I actually tried to insert a picture into my comment but knew it was for naught. I told her I’d just have to do a post so she could see! And well, dang it, here it is 😉
I wiped off the dust (what’s visible anyway) and took this picture. I do have a couple more in my “store” as we call my sort of cold room, notably a Santa Claus…
I stared at my collection and reminisced about why I have so many teapots in the first place. No, no, no, I was just collecting, like those who do spoons or plates from all over the world. I once had a plan. These teapots would be put to use in my eventual tea house. Family members, especially my sister, Lisa, started giving me them as gifts. I don’t remember ever telling them to stop but eventually it became clear that they were just going to sit there.
Why, you ask? Life got in the way. First came the house, then the kids, then, when I started talking about starting my catering business, Mick announced he was going to leave his job and start his own business. We couldn’t both take risks at the same time. I believed in him and completely supported him all the way – his was a more lucrative business that could actually pay the bills rather than mine, which was an “unrealistic pipe dream”, anyway. So I put mine aside. And worked in offices as secretary/administrative assistant/supervisor, blah blah blah. They can give it the title they want but it’s all the same difference. I was good at it and paid decently so it lessened his stress.
Within a few years, Mick’s business was doing really well and I wanted to leave my abominable boss and boring-to-tears job and focus on my potential catering. He balked. I gave in. Till I got myself liberated 😏. Yessiree. I made sure I was liberated. Which was smart in the end, as I had a contract and they had to pay me five months’ salary.

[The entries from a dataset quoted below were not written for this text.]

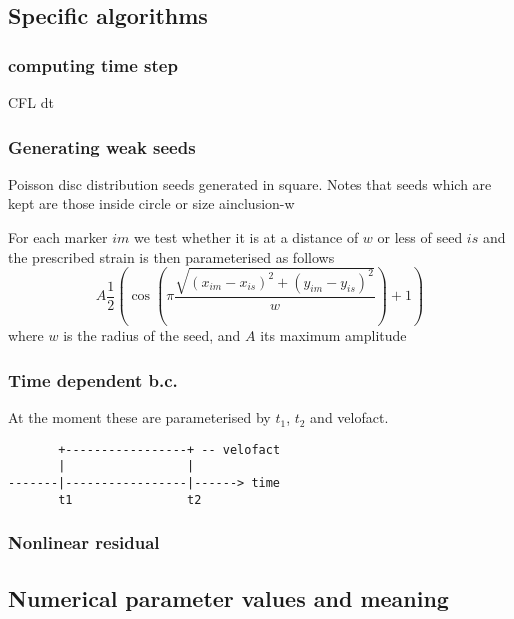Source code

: \documentclass[a4paper]{article}
\begin{document}
\subsection{Specific algorithms}

\subsubsection{computing time step}

CFL dt

\subsubsection{Generating weak seeds}

Poisson disc distribution
seeds generated in square.
Notes that seeds which are kept are those inside circle or size ainclusion-w

For each marker $im$ we test whether it is at a distance of $w$ or less of 
seed $is$ and the prescribed strain is then parameterised as follows
\[
A \frac{1}{2} \left(\cos (\pi \frac{\sqrt{(x_{im}-x_{is})^2+(y_{im}-y_{is})^2}}{w}) +1 \right)
\]
where $w$ is the radius of the seed, and $A$ its maximum amplitude




\subsubsection{Time dependent b.c.}

At the moment these are parameterised by $t_1$, $t_2$ and velofact.

\begin{verbatim}
       +-----------------+ -- velofact
       |                 |
-------|-----------------|------> time
       t1                t2
\end{verbatim}



\subsubsection{Nonlinear residual}



\subsection{Numerical parameter values and meaning}
\end{document}
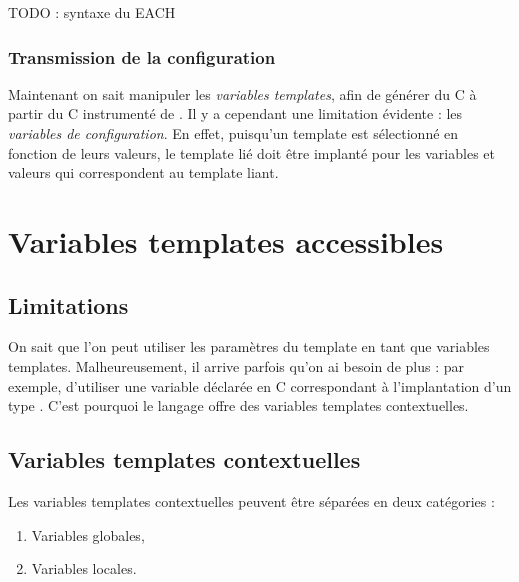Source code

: \documentclass[french]{rtxreport}
\begin{document}
TODO : syntaxe du EACH



\subsection{Transmission de la configuration}

Maintenant on sait manipuler les \emph{variables templates}, afin de générer du
C à partir du C instrumenté de \rtx. Il y a cependant une limitation évidente :
les \emph{variables de configuration}. En effet, puisqu'un template est
sélectionné en fonction de leurs valeurs, le template lié doit être implanté
pour les variables et valeurs qui correspondent au template liant.


\chapter{Variables templates accessibles}


\section{Limitations}

On sait que l'on peut utiliser les paramètres du template en tant que variables
templates. Malheureusement, il arrive parfois qu'on ai besoin de plus : par
exemple, d'utiliser une variable déclarée en C correspondant à l'implantation 
d'un type \rtx. C'est pourquoi le langage offre des variables templates
contextuelles.


\section{Variables templates contextuelles}

Les variables templates contextuelles peuvent être séparées en deux catégories :
\begin{enumerate}
    \item Variables globales,
    \item Variables locales.
\end{enumerate}
\end{document}
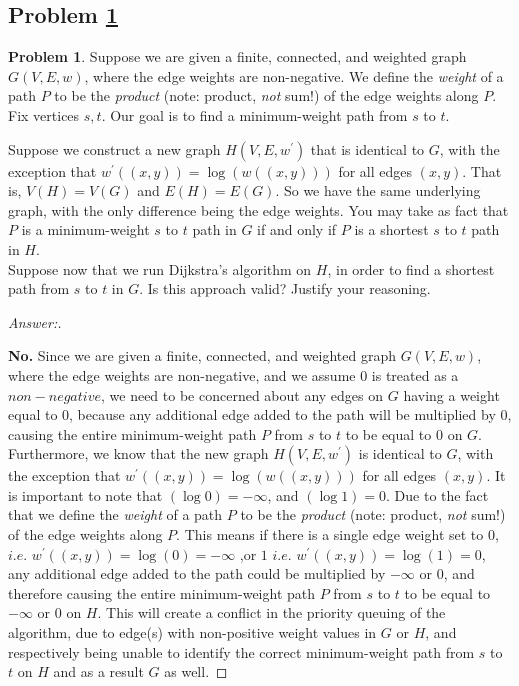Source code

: \documentclass[11pt]{article}
\theoremstyle{definition}
\theoremstyle{definition}
\newtheorem{required}{Problem}
\theoremstyle{definition}
\begin{document}
\subsection{Problem \ref{Dijkstra1}}
\begin{required} \label{Dijkstra1}
Suppose we are given a finite, connected, and weighted graph $G(V, E, w)$, where the edge weights are non-negative. We define the \emph{weight} of a path $P$ to be the \emph{product} (note: product, \emph{not} sum!) of the edge weights along $P$. Fix vertices $s, t$. Our goal is to find a minimum-weight path from $s$ to $t$. 

\begin{enumerate}[label=(\alph*)]
\item Suppose we construct a new graph $H(V, E, w^{\prime})$ that is identical to $G$, with the exception that $w^{\prime}((x, y)) = \log(w((x, y)))$ for all edges $(x,y)$. That is, $V(H) = V(G)$ and $E(H) = E(G)$. So we have the same underlying graph, with the only difference being the edge weights. You may take as fact that $P$ is a minimum-weight $s$ to $t$ path in $G$ if and only if $P$ is a shortest $s$ to $t$ path in $H$. \\

\noindent Suppose now that we run Dijkstra's algorithm on $H$, in order to find a shortest path from $s$ to $t$ in $G$. Is this approach valid? Justify your reasoning.

\begin{proof}[Answer:] \
\item \textbf{No.} Since we are given a finite, connected, and weighted graph $G(V, E, w)$, where the edge weights are non-negative, and we assume $0$ is treated as a $non-negative$, we need to be concerned about any edges on $G$ having a weight equal to $0$, because any additional edge added to the path will be multiplied by $0$, causing the entire minimum-weight path $P$ from $s$ to $t$ to be equal to $0$ on $G$. Furthermore, we know that the new graph $H(V, E, w^{\prime})$ is identical to $G$, with the exception that $w^{\prime}((x, y)) = \log(w((x, y)))$ for all edges $(x,y)$. It is important to note that $(\log{0}) = -\infty$, and $(\log{1}) = 0$. Due to the fact that we define the \emph{weight} of a path $P$ to be the \emph{product} (note: product, \emph{not} sum!) of the edge weights along $P$. This means if there is a single edge weight set to $0$, $i.e.$ $w^{\prime}((x, y)) = \log(0) = -\infty$ ,or $1$ $i.e.$ $w^{\prime}((x, y)) = \log(1) = 0$, any additional edge added to the path could  be multiplied by $-\infty$ or $0$, and therefore causing the entire minimum-weight path $P$ from $s$ to $t$ to be equal to $-\infty$ or $0$ on $H$. This will create a conflict in the priority queuing of the algorithm, due to edge(s) with non-positive weight values in $G$ or $H$, and respectively being unable to identify the correct minimum-weight path from $s$ to $t$ on $H$ and as a result $G$ as well.
\end{proof}


\end{enumerate}
\end{required}
\end{document}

I had done catering jobs here and there plus personalized birthday cakes, over the previous twenty years, but now I could focus on getting more contracts. I started making meals for busy families. I started working on my website (forget it, it’s shite, right now), I did corporate lunches here and there. That dream was still in the back of my mind but growing dimmer.

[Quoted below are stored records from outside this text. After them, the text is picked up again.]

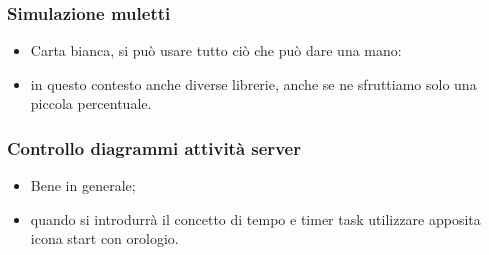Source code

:     \subsubsection{Simulazione muletti}
        \begin{itemize}
            \item Carta bianca, si può usare tutto ciò che può dare una mano:
            \item in questo contesto anche diverse librerie, anche se ne sfruttiamo solo  una piccola percentuale.
        \end{itemize}

    \subsubsection{Controllo diagrammi attività server}
        \begin{itemize}
            \item Bene in generale;
            \item quando si introdurrà il concetto di tempo e timer task utilizzare apposita icona start con orologio.
        \end{itemize}

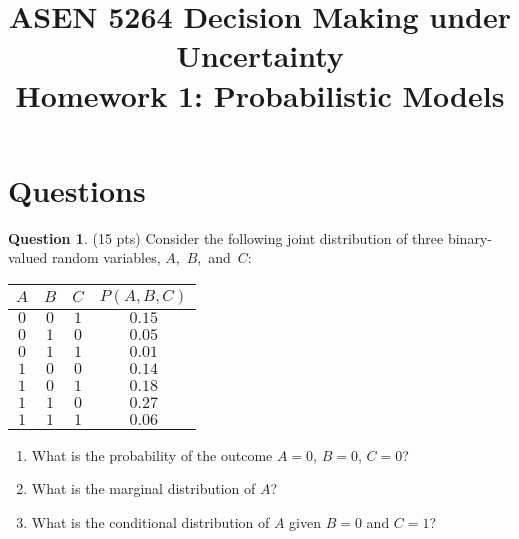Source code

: \documentclass{article}
\title{ASEN 5264 Decision Making under Uncertainty\\
       Homework 1: Probabilistic Models}
\theoremstyle{definition}
\newtheorem{question}[thm]{Question}
\begin{document}
\maketitle

\section{Questions}

\begin{question} (15 pts)
    Consider the following joint distribution of three binary-valued random variables, \mbox{$A$, $B$, and $C$}:

    \begin{minipage}{0.3\linewidth}
        \vspace{1em}
    {\small
    \begin{tabular}{cccc}
        \toprule
            $A$ & $B$ & $C$ & $P(A,B,C)$ \\
        \midrule
            $0$ & $0$ & $1$ & $0.15$ \\
            $0$ & $1$ & $0$ & $0.05$ \\
            $0$ & $1$ & $1$ & $0.01$ \\
            $1$ & $0$ & $0$ & $0.14$ \\
            $1$ & $0$ & $1$ & $0.18$ \\
            $1$ & $1$ & $0$ & $0.27$ \\
            $1$ & $1$ & $1$ & $0.06$ \\
        \bottomrule
    \end{tabular}
    }
    \end{minipage}
    \begin{minipage}{0.7\linewidth}
        \begin{enumerate}[label=\alph*)]
            \item What is the probability of the outcome $A=0$, $B=0$, $C=0$?
            \item What is the marginal distribution of $A$?
            \item What is the conditional distribution of $A$ given $B=0$ and $C=1$?
        \end{enumerate}
    \end{minipage}
\end{question}
\end{document}
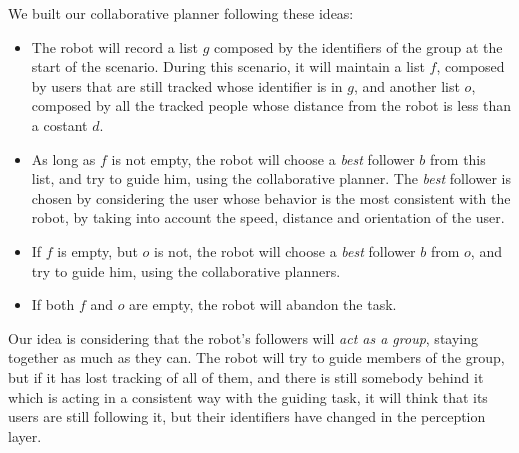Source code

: We built our collaborative planner following these ideas:
\begin{itemize}
\item The robot will record a list $g$ composed by the identifiers of the group at the start of the scenario. During this scenario, it will maintain a list $f$, composed by users that are still tracked whose identifier is in $g$, and another list $o$, composed by all the tracked people whose distance from the robot is less than a costant $d$. 
\item As long as $f$ is not empty, the robot will choose a \textit{best} follower $b$ from this list, and try to guide him, using the collaborative planner. The \textit{best} follower is chosen by considering the user whose behavior is the most consistent with the robot, by taking into account the speed, distance and orientation of the user.
\item If $f$ is empty, but $o$ is not, the robot will choose a \textit{best} follower $b$ from $o$, and try to guide him, using the collaborative planners.
\item If  both $f$ and $o$ are empty, the robot will abandon the task.
\end{itemize}

Our idea is considering that the robot's followers will \textit{act as a group}, staying together as much as they can. The robot will try to guide members of the group, but if it has lost tracking of all of them, and there is still somebody behind it which is acting in a consistent way with the guiding task, it will think that its users are still following it, but their identifiers have changed in the perception layer.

And then Mick died. And everything changed. I still did meals for about a year after but that was just not lucrative enough. I got offered the job at the golf club and slowly stopped catering. The idea of owning my own little tea house has gone to the wayside. I’m too old for that type of business now. No, don’t argue. I am at the stage in my life where I don’t want to be stuck to such a business. And I don’t want to look into a partnership either as that brings its own headaches.
My house is for sale. I want to downsize. I want to travel, breathe, live. I will find something else that will permit me to do just that.
Those teapots? They are now officially clutter and need to be “Kon-maried”.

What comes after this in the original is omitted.